◆ WORK ORDER
What lines in the entries below contain the word "wird"? Copy all of them.

◆ RECORDS FOR THE EXERCISE
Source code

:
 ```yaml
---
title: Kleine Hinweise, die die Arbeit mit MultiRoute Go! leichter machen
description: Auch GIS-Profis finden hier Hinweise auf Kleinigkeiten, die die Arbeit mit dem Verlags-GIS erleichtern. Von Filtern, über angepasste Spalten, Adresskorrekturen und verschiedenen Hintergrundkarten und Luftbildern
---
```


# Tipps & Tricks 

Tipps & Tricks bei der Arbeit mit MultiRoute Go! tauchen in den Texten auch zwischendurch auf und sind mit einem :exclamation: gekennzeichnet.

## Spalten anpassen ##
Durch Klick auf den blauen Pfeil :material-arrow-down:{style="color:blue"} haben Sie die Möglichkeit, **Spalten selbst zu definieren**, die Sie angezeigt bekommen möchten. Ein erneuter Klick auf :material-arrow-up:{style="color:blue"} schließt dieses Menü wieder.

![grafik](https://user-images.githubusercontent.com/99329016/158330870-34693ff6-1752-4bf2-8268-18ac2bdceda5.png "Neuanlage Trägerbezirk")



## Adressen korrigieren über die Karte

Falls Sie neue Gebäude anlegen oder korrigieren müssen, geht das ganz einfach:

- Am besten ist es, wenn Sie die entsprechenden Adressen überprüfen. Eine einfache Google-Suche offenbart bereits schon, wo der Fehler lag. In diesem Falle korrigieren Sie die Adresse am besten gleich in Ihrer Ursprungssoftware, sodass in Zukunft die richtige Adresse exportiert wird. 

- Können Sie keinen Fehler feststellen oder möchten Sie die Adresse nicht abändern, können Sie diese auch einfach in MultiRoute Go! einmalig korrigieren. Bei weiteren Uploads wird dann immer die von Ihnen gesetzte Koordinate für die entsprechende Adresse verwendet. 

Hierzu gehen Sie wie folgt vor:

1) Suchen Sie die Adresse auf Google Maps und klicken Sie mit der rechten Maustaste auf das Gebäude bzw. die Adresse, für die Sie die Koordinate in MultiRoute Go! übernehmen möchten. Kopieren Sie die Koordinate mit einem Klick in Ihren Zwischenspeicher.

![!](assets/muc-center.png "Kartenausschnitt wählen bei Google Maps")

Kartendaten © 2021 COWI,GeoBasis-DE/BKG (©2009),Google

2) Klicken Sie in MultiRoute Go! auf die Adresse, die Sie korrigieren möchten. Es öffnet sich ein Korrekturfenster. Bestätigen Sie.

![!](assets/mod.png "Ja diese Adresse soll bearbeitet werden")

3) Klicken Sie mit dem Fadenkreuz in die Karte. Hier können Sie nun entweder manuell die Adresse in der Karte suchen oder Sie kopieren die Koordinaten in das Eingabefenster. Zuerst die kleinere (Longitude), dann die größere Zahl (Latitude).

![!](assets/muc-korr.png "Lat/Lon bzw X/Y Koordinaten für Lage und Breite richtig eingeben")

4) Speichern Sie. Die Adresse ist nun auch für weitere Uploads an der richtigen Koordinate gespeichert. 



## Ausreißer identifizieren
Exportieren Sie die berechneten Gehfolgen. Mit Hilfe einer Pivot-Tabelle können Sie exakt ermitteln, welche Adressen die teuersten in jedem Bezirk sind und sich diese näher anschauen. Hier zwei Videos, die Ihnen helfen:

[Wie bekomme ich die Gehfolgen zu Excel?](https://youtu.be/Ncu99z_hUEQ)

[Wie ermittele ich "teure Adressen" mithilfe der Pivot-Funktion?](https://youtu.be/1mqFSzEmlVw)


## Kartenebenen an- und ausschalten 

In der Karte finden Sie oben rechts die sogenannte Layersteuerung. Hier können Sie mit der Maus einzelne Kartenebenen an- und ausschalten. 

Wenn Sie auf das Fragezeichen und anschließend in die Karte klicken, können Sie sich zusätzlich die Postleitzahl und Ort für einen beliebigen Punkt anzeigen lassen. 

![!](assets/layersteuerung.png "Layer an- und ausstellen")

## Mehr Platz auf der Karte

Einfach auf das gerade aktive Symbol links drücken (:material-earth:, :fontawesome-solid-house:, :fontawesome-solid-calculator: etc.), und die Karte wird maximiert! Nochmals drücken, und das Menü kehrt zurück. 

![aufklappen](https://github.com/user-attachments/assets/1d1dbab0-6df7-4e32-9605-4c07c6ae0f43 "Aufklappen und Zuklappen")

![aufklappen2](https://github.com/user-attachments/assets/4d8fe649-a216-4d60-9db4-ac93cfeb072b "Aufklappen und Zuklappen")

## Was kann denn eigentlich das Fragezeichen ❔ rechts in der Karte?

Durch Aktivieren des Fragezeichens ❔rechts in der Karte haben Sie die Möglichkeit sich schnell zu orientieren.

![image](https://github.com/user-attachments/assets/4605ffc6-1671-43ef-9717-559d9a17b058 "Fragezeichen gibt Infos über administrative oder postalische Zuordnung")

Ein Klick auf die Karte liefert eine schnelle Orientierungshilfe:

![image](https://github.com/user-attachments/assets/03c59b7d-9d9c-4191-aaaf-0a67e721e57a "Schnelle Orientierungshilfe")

◆ EXERCISE RESPONSE
- Am besten ist es, wenn Sie die entsprechenden Adressen überprüfen. Eine einfache Google-Suche offenbart bereits schon, wo der Fehler lag. In diesem Falle korrigieren Sie die Adresse am besten gleich in Ihrer Ursprungssoftware, sodass in Zukunft die richtige Adresse exportiert wird. 
- Können Sie keinen Fehler feststellen oder möchten Sie die Adresse nicht abändern, können Sie diese auch einfach in MultiRoute Go! einmalig korrigieren. Bei weiteren Uploads wird dann immer die von Ihnen gesetzte Koordinate für die entsprechende Adresse verwendet. 
Einfach auf das gerade aktive Symbol links drücken (:material-earth:, :fontawesome-solid-house:, :fontawesome-solid-calculator: etc.), und die Karte wird maximiert! Nochmals drücken, und das Menü kehrt zurück. 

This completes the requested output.